## Records for this task
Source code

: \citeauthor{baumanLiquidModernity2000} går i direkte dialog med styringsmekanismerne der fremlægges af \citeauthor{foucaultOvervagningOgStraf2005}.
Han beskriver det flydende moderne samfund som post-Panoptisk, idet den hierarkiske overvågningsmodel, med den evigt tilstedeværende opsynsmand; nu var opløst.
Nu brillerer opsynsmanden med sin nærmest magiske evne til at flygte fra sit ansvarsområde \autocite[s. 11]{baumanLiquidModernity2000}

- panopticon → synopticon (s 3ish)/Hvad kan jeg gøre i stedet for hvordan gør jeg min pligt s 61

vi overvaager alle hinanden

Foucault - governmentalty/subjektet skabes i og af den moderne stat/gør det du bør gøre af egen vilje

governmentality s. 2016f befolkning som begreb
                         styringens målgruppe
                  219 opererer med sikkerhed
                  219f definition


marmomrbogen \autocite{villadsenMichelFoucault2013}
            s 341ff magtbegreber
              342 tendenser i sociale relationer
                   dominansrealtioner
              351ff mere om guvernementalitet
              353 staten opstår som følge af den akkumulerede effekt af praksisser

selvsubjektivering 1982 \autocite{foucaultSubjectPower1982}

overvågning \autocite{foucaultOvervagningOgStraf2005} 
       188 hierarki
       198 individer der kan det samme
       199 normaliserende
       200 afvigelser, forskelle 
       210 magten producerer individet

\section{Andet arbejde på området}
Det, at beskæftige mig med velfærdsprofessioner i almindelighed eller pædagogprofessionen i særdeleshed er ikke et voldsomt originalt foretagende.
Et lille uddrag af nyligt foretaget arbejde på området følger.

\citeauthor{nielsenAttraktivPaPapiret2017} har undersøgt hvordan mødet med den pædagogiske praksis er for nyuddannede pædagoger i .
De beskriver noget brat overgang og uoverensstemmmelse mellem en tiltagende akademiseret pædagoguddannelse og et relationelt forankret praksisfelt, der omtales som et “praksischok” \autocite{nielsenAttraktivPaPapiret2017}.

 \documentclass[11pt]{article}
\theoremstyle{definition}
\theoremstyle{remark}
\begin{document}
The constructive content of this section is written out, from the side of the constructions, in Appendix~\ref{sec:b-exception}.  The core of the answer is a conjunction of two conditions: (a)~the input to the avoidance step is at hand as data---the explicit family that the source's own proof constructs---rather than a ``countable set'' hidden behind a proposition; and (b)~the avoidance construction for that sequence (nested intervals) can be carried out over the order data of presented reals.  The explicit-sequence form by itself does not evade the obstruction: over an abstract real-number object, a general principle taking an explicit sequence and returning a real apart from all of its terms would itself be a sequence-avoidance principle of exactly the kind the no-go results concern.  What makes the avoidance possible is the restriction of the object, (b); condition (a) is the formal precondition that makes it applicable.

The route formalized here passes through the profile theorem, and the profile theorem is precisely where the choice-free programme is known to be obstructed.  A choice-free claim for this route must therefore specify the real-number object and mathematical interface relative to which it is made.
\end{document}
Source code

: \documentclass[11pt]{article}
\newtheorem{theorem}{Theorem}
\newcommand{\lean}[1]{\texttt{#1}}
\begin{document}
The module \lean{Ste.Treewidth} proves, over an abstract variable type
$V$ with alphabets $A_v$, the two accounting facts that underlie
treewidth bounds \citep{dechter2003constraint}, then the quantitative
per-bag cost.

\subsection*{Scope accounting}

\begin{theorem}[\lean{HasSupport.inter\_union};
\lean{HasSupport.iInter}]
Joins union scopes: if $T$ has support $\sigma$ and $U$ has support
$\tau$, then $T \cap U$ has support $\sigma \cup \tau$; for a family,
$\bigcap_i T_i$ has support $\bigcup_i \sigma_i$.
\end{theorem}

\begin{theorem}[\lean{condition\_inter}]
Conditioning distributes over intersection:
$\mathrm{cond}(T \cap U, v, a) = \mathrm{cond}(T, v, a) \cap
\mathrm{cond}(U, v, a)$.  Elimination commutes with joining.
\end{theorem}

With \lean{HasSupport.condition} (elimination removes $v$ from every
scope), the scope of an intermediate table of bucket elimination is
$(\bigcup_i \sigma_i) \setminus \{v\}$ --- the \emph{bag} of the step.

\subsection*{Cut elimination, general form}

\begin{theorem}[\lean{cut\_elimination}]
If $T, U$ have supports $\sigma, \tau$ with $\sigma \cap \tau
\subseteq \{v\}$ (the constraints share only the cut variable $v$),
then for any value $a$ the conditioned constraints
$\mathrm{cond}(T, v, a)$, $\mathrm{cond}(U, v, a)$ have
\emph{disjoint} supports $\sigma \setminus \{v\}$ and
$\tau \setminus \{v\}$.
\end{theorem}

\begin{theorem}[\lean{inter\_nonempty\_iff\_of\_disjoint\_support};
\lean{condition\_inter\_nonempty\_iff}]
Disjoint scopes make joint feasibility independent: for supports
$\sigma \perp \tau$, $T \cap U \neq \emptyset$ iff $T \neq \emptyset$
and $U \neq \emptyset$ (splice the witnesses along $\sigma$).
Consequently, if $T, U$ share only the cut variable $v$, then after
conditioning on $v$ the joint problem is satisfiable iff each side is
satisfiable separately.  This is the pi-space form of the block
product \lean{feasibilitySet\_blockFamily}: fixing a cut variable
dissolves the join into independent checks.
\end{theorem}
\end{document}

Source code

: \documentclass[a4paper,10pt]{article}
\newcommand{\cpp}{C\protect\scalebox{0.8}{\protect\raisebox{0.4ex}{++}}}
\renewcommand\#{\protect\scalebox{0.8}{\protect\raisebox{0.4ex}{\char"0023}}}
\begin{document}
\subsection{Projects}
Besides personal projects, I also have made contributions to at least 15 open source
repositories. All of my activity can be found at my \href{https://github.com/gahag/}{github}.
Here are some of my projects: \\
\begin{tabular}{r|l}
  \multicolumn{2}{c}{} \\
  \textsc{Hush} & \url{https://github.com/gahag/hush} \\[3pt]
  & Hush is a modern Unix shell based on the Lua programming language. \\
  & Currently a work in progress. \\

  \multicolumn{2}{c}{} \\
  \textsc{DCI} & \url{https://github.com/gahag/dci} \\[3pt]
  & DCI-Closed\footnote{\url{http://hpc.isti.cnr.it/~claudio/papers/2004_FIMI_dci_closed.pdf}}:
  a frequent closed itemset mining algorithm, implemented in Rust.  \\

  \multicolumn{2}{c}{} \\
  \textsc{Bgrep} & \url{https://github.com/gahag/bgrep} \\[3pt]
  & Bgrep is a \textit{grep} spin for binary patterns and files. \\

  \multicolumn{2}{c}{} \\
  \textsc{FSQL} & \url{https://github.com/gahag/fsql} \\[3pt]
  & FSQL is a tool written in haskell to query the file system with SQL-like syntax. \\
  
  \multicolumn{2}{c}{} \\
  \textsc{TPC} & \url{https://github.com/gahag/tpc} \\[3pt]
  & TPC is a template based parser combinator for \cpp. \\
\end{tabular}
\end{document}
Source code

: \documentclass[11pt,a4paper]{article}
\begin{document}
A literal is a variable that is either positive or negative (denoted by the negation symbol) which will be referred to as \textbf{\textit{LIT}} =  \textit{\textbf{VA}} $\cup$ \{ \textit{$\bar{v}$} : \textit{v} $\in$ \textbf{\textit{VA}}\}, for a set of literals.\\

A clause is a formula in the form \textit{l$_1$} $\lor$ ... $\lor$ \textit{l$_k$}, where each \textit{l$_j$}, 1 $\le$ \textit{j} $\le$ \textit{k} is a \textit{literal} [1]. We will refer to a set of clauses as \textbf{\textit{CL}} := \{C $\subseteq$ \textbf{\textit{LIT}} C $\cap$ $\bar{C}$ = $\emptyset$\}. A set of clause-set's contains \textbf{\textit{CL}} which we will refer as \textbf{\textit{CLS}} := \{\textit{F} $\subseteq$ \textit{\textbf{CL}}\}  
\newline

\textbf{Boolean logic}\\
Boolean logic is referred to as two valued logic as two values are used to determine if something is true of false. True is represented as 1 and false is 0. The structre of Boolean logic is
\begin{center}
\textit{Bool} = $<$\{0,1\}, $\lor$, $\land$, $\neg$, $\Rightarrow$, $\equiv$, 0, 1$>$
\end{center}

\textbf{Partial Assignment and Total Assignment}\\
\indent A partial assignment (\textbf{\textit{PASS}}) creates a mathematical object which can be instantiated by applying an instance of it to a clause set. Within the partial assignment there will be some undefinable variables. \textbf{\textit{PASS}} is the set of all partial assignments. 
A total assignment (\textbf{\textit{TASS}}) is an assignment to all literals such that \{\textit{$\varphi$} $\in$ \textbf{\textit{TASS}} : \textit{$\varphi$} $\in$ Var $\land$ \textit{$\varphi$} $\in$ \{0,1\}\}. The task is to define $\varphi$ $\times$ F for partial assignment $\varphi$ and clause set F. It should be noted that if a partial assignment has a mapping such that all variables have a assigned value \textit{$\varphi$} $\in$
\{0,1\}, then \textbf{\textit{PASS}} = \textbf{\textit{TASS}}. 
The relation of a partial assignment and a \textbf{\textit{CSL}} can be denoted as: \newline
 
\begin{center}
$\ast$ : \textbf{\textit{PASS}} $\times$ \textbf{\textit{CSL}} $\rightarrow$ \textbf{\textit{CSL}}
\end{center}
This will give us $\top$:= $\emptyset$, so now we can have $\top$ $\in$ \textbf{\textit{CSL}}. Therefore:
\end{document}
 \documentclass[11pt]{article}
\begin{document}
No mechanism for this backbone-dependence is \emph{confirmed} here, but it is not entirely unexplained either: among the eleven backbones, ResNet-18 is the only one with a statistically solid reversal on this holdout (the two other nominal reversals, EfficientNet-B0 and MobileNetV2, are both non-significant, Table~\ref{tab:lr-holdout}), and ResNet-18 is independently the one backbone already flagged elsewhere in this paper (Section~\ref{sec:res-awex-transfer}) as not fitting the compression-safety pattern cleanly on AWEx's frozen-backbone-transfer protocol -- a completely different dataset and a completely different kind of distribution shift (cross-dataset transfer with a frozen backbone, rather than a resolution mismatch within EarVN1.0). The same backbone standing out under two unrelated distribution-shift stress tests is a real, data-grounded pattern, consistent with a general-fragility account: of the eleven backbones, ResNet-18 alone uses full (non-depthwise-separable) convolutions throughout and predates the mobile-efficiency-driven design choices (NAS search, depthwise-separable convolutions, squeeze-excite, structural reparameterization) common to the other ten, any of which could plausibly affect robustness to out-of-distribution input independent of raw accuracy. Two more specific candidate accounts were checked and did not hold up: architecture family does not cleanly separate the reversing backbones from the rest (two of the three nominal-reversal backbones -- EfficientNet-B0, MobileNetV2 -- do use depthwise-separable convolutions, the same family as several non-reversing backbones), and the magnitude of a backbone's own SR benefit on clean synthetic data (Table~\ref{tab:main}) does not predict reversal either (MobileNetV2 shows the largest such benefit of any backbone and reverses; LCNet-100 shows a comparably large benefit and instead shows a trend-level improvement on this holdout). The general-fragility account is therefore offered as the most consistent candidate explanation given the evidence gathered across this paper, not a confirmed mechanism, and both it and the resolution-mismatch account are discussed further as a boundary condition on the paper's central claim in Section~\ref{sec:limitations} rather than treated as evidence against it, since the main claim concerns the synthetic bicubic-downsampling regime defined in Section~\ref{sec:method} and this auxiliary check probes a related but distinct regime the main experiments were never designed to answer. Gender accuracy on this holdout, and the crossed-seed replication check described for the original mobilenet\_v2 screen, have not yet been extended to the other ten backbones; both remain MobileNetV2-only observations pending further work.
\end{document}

## Activity
Among the lines above, please find those with "definition" and copy them.

## Solution to the problem
                  219f definition
\theoremstyle{definition}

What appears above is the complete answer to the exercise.